# HOW MUCH HUMIDITY FOR A DESERT TORTOISE?



## Carol S (Aug 30, 2012)

How much humidity is good for a Desert Tortoise? I am afraid if I water their outside enclosure too much it could lead to a URI. They are 4 years old. 

Also I am not going to hibernate them this winter. I will have their inside enclosures one half aspen, kept dry, (sleeping area with hide). The other half will be cypress mulch. So should I keep the cypress mulch slightly damp which is what I do for my youngest Russian tortoise's inside enclosure as I do not hibernate him as he is extremely small for his age.

Thank you in advance for any information.


----------



## ascott (Aug 30, 2012)

You can water the outdoor yard for the tort each day if you live in a dry/hot climate.....just don't soak the inside of what ever hide/burrow they have for their retreat....
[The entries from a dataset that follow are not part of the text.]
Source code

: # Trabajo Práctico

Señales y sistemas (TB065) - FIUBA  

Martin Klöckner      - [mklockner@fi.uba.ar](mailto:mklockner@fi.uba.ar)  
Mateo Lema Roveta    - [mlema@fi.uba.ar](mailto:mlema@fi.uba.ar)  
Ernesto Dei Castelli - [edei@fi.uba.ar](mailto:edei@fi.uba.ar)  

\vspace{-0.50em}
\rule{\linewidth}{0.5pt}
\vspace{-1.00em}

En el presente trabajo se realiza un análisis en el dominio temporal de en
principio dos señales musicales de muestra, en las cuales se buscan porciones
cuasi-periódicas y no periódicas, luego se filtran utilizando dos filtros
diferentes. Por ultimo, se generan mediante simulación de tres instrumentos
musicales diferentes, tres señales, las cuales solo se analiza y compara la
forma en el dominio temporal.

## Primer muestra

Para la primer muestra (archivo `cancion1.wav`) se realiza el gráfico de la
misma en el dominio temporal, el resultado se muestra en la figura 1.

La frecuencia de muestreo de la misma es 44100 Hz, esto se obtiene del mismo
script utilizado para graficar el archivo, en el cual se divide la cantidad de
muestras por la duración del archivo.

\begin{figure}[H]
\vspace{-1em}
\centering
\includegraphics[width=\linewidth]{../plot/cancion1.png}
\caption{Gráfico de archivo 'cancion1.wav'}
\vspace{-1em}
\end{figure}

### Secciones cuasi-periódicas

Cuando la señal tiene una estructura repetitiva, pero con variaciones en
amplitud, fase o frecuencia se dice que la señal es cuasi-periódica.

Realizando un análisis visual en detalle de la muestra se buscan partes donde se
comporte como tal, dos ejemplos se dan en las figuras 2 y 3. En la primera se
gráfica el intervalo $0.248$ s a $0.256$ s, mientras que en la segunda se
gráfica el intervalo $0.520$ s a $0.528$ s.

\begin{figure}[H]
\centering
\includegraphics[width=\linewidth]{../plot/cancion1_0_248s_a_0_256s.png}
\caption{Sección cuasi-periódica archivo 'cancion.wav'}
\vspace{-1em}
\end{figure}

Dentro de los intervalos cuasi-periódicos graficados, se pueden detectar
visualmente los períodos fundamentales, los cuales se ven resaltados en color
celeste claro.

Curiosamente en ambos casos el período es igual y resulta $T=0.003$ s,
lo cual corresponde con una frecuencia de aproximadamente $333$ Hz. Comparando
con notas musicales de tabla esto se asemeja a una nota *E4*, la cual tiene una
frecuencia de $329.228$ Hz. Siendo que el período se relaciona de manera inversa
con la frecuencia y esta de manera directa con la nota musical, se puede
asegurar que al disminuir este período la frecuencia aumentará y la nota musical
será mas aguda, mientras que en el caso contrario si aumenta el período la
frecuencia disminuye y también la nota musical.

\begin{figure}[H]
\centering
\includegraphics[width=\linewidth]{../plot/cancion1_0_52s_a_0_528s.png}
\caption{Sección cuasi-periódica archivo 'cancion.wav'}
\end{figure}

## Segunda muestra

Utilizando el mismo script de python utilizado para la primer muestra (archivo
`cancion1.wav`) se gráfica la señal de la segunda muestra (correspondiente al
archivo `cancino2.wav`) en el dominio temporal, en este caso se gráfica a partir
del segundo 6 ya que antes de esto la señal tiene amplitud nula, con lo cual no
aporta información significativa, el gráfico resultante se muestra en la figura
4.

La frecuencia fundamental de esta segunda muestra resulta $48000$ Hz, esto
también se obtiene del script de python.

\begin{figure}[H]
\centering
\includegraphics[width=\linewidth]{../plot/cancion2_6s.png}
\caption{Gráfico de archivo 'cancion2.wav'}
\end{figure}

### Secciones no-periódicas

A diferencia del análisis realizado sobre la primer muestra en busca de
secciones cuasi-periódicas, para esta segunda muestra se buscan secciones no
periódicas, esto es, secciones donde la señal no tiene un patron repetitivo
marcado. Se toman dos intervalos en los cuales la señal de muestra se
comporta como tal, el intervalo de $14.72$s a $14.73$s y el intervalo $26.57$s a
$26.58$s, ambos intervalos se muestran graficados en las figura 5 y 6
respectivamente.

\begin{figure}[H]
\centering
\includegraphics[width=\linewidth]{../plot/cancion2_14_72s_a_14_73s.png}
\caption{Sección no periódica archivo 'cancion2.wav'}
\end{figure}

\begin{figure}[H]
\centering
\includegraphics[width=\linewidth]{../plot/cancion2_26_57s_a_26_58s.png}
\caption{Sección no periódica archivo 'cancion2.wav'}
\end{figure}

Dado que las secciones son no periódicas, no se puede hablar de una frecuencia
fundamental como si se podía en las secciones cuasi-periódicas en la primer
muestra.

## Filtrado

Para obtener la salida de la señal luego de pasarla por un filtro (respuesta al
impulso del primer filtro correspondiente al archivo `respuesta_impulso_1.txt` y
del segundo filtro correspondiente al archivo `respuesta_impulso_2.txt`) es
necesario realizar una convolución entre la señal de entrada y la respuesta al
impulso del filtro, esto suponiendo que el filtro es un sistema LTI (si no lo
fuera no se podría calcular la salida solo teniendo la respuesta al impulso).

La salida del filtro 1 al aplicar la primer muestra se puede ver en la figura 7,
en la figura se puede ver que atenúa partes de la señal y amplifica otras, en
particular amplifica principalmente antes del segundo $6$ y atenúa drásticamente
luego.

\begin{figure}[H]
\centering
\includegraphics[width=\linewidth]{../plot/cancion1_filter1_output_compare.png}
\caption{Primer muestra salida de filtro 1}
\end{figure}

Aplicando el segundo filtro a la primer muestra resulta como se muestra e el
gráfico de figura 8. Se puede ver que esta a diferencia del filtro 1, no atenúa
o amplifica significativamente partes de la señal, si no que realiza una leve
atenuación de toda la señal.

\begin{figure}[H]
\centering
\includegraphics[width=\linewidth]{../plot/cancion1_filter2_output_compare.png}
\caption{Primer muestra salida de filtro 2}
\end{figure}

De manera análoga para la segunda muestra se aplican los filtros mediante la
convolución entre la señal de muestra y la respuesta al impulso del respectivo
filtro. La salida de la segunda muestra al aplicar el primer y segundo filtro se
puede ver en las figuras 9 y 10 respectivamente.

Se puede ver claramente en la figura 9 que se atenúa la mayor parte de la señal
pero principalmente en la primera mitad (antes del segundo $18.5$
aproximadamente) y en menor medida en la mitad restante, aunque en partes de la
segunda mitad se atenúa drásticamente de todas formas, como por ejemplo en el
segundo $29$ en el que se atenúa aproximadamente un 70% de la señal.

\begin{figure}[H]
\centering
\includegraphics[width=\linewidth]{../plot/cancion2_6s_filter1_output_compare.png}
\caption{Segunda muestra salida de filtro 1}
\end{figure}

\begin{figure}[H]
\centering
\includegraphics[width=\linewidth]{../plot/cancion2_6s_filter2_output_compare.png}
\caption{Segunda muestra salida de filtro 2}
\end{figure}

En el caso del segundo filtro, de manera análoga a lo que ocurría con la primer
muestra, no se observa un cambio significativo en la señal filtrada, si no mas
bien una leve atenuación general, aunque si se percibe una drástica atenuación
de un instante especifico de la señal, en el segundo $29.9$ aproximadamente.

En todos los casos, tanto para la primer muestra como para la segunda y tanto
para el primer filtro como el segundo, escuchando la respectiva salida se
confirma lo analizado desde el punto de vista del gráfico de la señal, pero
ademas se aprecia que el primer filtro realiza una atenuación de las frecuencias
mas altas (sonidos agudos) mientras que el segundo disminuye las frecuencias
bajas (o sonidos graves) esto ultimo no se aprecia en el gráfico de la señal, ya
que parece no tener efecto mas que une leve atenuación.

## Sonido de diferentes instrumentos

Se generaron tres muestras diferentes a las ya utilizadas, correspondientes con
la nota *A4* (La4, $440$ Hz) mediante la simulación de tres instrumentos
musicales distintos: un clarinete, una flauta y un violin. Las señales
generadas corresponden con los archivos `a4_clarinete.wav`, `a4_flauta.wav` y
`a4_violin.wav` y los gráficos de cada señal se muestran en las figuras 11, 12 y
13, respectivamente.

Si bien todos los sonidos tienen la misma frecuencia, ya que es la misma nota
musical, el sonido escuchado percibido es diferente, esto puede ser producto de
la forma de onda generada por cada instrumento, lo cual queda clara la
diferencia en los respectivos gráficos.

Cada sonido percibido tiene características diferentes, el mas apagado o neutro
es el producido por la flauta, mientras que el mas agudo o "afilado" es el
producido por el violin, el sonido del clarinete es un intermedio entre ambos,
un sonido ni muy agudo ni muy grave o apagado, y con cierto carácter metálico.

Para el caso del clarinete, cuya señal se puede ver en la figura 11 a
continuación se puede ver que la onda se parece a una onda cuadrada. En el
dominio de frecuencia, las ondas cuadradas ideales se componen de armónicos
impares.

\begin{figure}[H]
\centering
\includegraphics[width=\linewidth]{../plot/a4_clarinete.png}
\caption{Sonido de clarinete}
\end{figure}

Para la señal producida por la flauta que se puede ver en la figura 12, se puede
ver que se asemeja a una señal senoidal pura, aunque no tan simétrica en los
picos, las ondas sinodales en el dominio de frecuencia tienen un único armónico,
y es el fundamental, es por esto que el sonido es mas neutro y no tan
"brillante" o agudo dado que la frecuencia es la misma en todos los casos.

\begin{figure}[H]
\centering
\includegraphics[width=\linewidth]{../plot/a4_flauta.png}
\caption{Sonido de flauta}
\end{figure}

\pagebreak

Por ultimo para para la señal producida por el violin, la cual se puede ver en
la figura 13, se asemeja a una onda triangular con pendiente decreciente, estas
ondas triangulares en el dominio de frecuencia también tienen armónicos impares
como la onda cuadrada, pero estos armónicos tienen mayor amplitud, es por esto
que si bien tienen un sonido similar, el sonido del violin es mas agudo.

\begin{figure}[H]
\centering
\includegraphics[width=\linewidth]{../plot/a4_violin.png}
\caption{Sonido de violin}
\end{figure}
I would not use aspen at all....I would suggest you use peat moss or coco coir or organic top soil---or a combination of all together....at the age they are now I would only wet some of the substrate directly under the heat source/light and not any of the cool spaces in the enclosure...


----------



## Eweezyfosheezy (Aug 30, 2012)

Ditto^^^

If you are in Cali or AZ then it is still most likely HOT! Unfortunately I dont care for deserts anymore but when I did there favorite time of the day was sprinkler time.


----------